It also belongs to a group of so-called "vombatiform marsupials", which includes wombats and koalas. Mukupirna, though, was more than four times the size of any living wombats today and weighed about 150 kilograms.
Wombats and koalas are the last remaining species in the vombatiform group [with koalas in trouble in NSW and Queensland].
As well as giant marsupials, Australia once had giant reptiles and birds. Why, we wonder, did this megafauna become extinct?
Scientist Tim Flannery and others have theorised that the arrival of early Aboriginal Australians 70,000 years ago, along with hunting and the use of fire may have contributed to the extinction of megafauna.
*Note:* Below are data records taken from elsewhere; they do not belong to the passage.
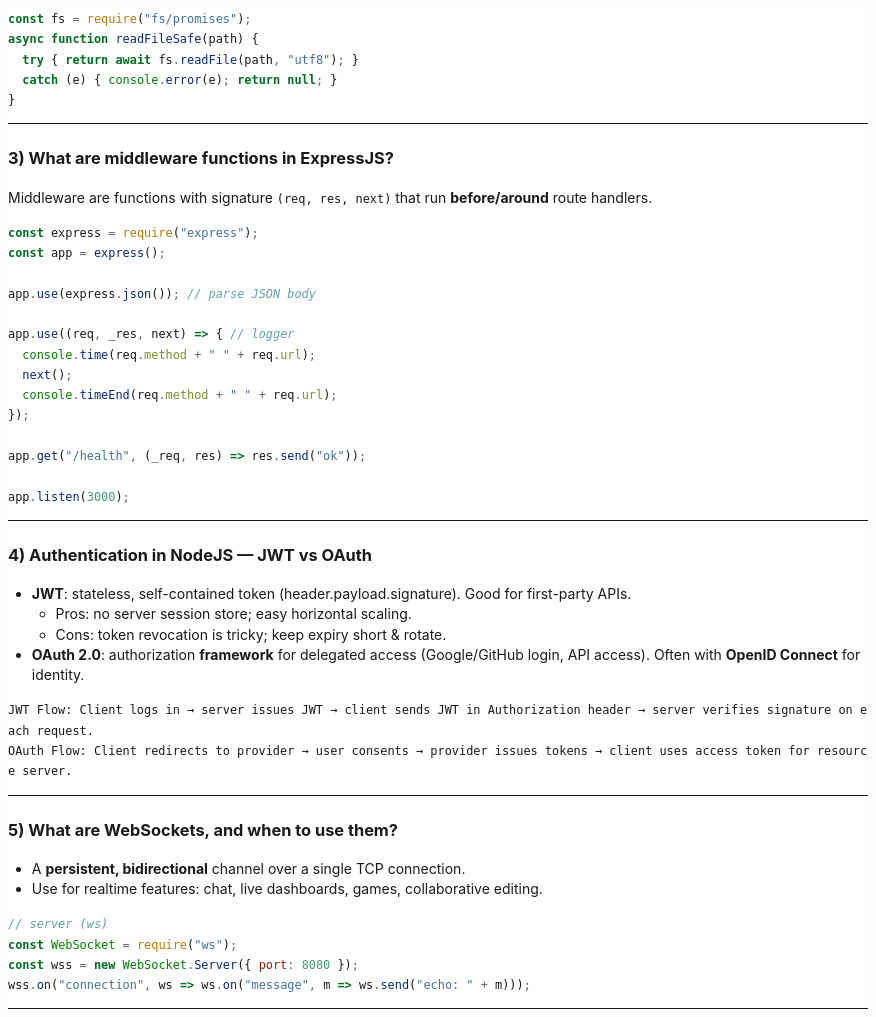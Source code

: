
 ```js
const fs = require("fs/promises");
async function readFileSafe(path) {
  try { return await fs.readFile(path, "utf8"); }
  catch (e) { console.error(e); return null; }
}
```

---

### 3) What are middleware functions in ExpressJS?
Middleware are functions with signature `(req, res, next)` that run **before/around** route handlers.

```js
const express = require("express");
const app = express();

app.use(express.json()); // parse JSON body

app.use((req, _res, next) => { // logger
  console.time(req.method + " " + req.url);
  next();
  console.timeEnd(req.method + " " + req.url);
});

app.get("/health", (_req, res) => res.send("ok"));

app.listen(3000);
```

---

### 4) Authentication in NodeJS — JWT vs OAuth
- **JWT**: stateless, self-contained token (header.payload.signature). Good for first-party APIs.
  - Pros: no server session store; easy horizontal scaling.
  - Cons: token revocation is tricky; keep expiry short & rotate.
- **OAuth 2.0**: authorization **framework** for delegated access (Google/GitHub login, API access). Often with **OpenID Connect** for identity.

```txt
JWT Flow: Client logs in → server issues JWT → client sends JWT in Authorization header → server verifies signature on each request.
OAuth Flow: Client redirects to provider → user consents → provider issues tokens → client uses access token for resource server.
```

---

### 5) What are WebSockets, and when to use them?
- A **persistent, bidirectional** channel over a single TCP connection.
- Use for realtime features: chat, live dashboards, games, collaborative editing.

```js
// server (ws)
const WebSocket = require("ws");
const wss = new WebSocket.Server({ port: 8080 });
wss.on("connection", ws => ws.on("message", m => ws.send("echo: " + m)));
```

---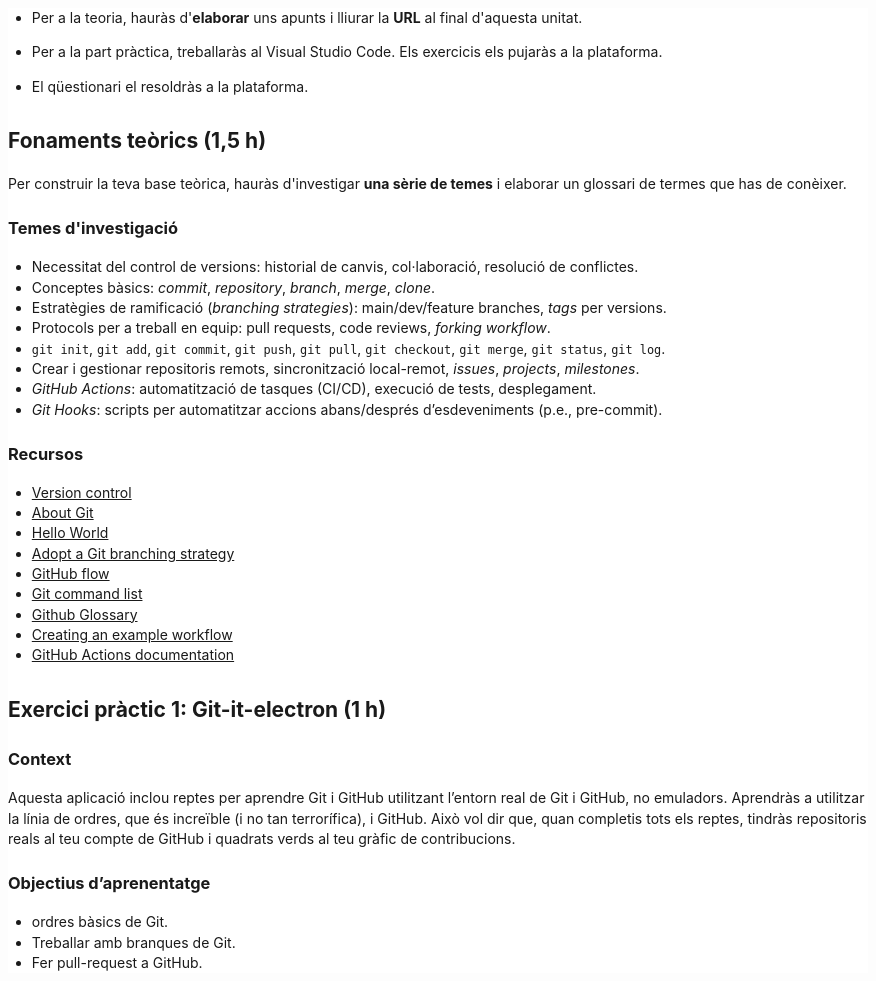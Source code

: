 - Per a la teoria, hauràs d'**elaborar** uns apunts i lliurar la **URL** al final d'aquesta unitat.  

- Per a la part pràctica, treballaràs al Visual Studio Code. Els exercicis els pujaràs a la plataforma.
- El qüestionari el resoldràs a la plataforma.  

## Fonaments teòrics (1,5 h)  
Per construir la teva base teòrica, hauràs d'investigar **una sèrie de temes** i elaborar un glossari de termes que has de conèixer.  

### Temes d'investigació  

- Necessitat del control de versions: historial de canvis, col·laboració, resolució de conflictes.  
- Conceptes bàsics: *commit*, *repository*, *branch*, *merge*, *clone*.  
- Estratègies de ramificació (*branching strategies*): main/dev/feature branches, *tags* per versions.  
- Protocols per a treball en equip: pull requests, code reviews, *forking workflow*.  
- `git init`, `git add`, `git commit`, `git push`, `git pull`, `git checkout`, `git merge`, `git status`, `git log`.  
- Crear i gestionar repositoris remots, sincronització local-remot, *issues*, *projects*, *milestones*.  
- *GitHub Actions*: automatització de tasques (CI/CD), execució de tests, desplegament.  
- *Git Hooks*: scripts per automatitzar accions abans/després d’esdeveniments (p.e., pre-commit).   

### Recursos  

  - [Version control](https://developer.mozilla.org/en-US/docs/Learn_web_development/Core/Version_control)
  - [About Git](https://docs.github.com/en/get-started/using-git/about-git)
  - [Hello World](https://docs.github.com/en/get-started/start-your-journey/hello-world)
  - [Adopt a Git branching strategy](https://learn.microsoft.com/en-us/azure/devops/repos/git/git-branching-guidance?view=azure-devops)
  - [GitHub flow](https://docs.github.com/en/get-started/using-github/github-flow)
  - [Git command list](https://docs.github.com/en/get-started/start-your-journey/hello-world)  
  - [Github Glossary](https://docs.github.com/en/get-started/learning-about-github/github-glossary#pull-request)
  - [Creating an example workflow](https://docs.github.com/en/actions/use-cases-and-examples/creating-an-example-workflow)
  - [GitHub Actions documentation](https://docs.github.com/en/actions)

## Exercici pràctic 1: Git-it-electron (1 h)  

### Context
Aquesta aplicació inclou reptes per aprendre Git i GitHub utilitzant l’entorn real de Git i GitHub, no emuladors. Aprendràs a utilitzar la línia de ordres, que és increïble (i no tan terrorífica), i GitHub. Això vol dir que, quan completis tots els reptes, tindràs repositoris reals al teu compte de GitHub i quadrats verds al teu gràfic de contribucions. 

### Objectius d’aprenentatge
- ordres bàsics de Git.
- Treballar amb branques de Git.
- Fer pull-request a GitHub.
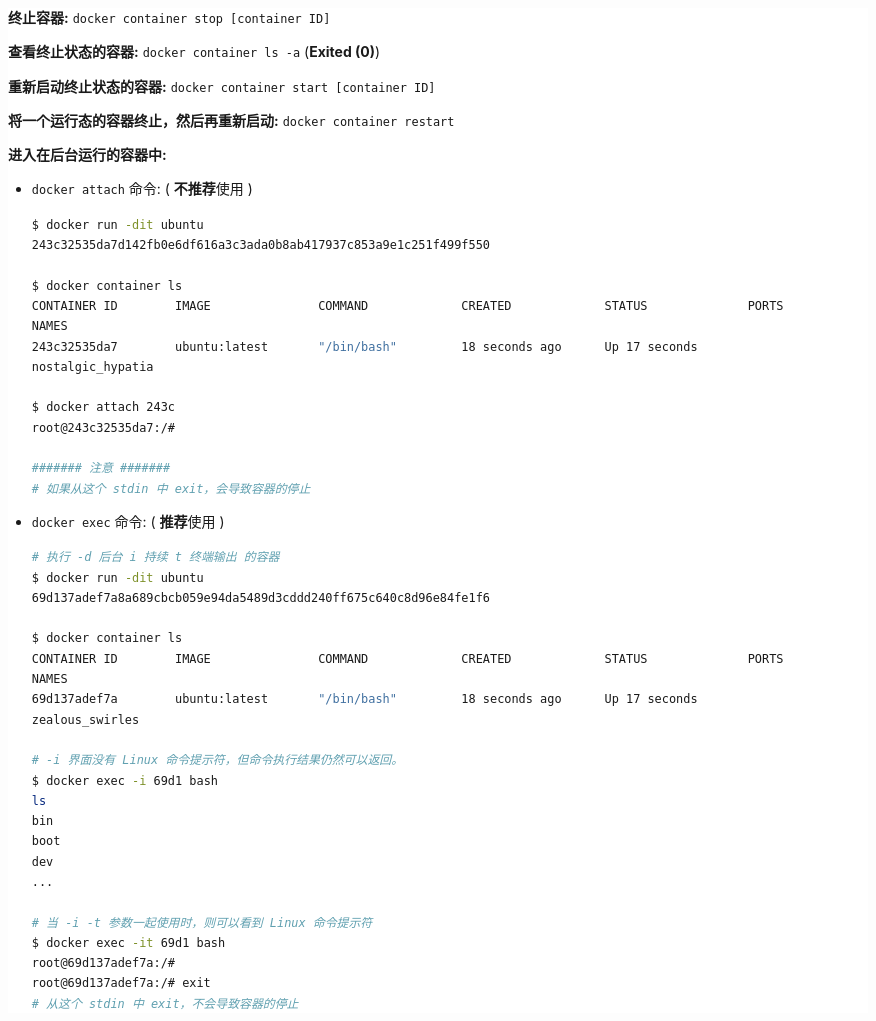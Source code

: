 **终止容器:** `docker container stop [container ID]`

**查看终止状态的容器:** `docker container ls -a`  (**Exited (0)**)

**重新启动终止状态的容器:** `docker container start [container ID]`

**将一个运行态的容器终止，然后再重新启动:** `docker container restart`

**进入在后台运行的容器中:**

- `docker attach` 命令: ( **不推荐**使用 )

  ```bash
  $ docker run -dit ubuntu
  243c32535da7d142fb0e6df616a3c3ada0b8ab417937c853a9e1c251f499f550
  
  $ docker container ls
  CONTAINER ID        IMAGE               COMMAND             CREATED             STATUS              PORTS               NAMES
  243c32535da7        ubuntu:latest       "/bin/bash"         18 seconds ago      Up 17 seconds                           nostalgic_hypatia
  
  $ docker attach 243c
  root@243c32535da7:/#
  
  ####### 注意 #######
  # 如果从这个 stdin 中 exit，会导致容器的停止
  ```

- `docker exec` 命令: ( **推荐**使用 )

  ```bash
  # 执行 -d 后台 i 持续 t 终端输出 的容器
  $ docker run -dit ubuntu
  69d137adef7a8a689cbcb059e94da5489d3cddd240ff675c640c8d96e84fe1f6
  
  $ docker container ls
  CONTAINER ID        IMAGE               COMMAND             CREATED             STATUS              PORTS               NAMES
  69d137adef7a        ubuntu:latest       "/bin/bash"         18 seconds ago      Up 17 seconds                           zealous_swirles
  
  # -i 界面没有 Linux 命令提示符，但命令执行结果仍然可以返回。
  $ docker exec -i 69d1 bash
  ls
  bin
  boot
  dev
  ...
  
  # 当 -i -t 参数一起使用时，则可以看到 Linux 命令提示符
  $ docker exec -it 69d1 bash
  root@69d137adef7a:/#
  root@69d137adef7a:/# exit
  # 从这个 stdin 中 exit，不会导致容器的停止
  ```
Mind you, Aboriginals did apparently co-exist with megafauna for thousands of years. Other researchers believe natural climate change [an ice age] was a factor in megafauna extinction.
The extinction of megafauna does tend to make us wonder if and when humans will become extinct. Toby reckons humans have the potential to live for millions of generations. How's that for optimism!
He states in his book that safeguarding humanity's future is among the most important moral issues of our time. [Sounds a bit like K-Rudd].
The book outlines the major shifts in human history - the agricultural, scientific and industrial revolutions. With each of these upheavals, human power over the natural world rose. Our living standards rose with it.
Then came nuclear weapons and the power to destroy ourselves. We might feel vulnerable now, but life in the 1950s must have been pretty anxious amid the heightened threat of nuclear annihilation.
Toby says humans have neglected existential risk. That is, risks that threaten to destroy humanity's long-term potential. He says the biggest threat to our future is artificial intelligence.
You'll love this part: apparently humanity spends more time on ice cream than protecting its future [but it tastes so good!].
Ord reckons humanity has a 1 in 6 chance of being destroyed by the end of the century. That's 16.7 per cent [he says it's in our hands to dramatically improve those odds].
Those giant wombats would have loved an 83.3 per cent chance of surviving another century.
Plastic Rain
Daniel Johns sang about acid rain in that famous Silverchair song. But have you heard about plastic rain?
Citing research in the journal Science, Wired.com reported recently that "plastic rain is the new acid rain".
The story spoke of the "hellish scenario" of microplastics falling from the sky in the form of plastic rain.
University of Newcastle researcher Thava Palanisami told us back in 2017 this was "an environmental catastrophe that's under-recognised" and "an emerging global threat to human health".
Topic is calling on Silverchair to reform and create a new version of its Acid Rain track.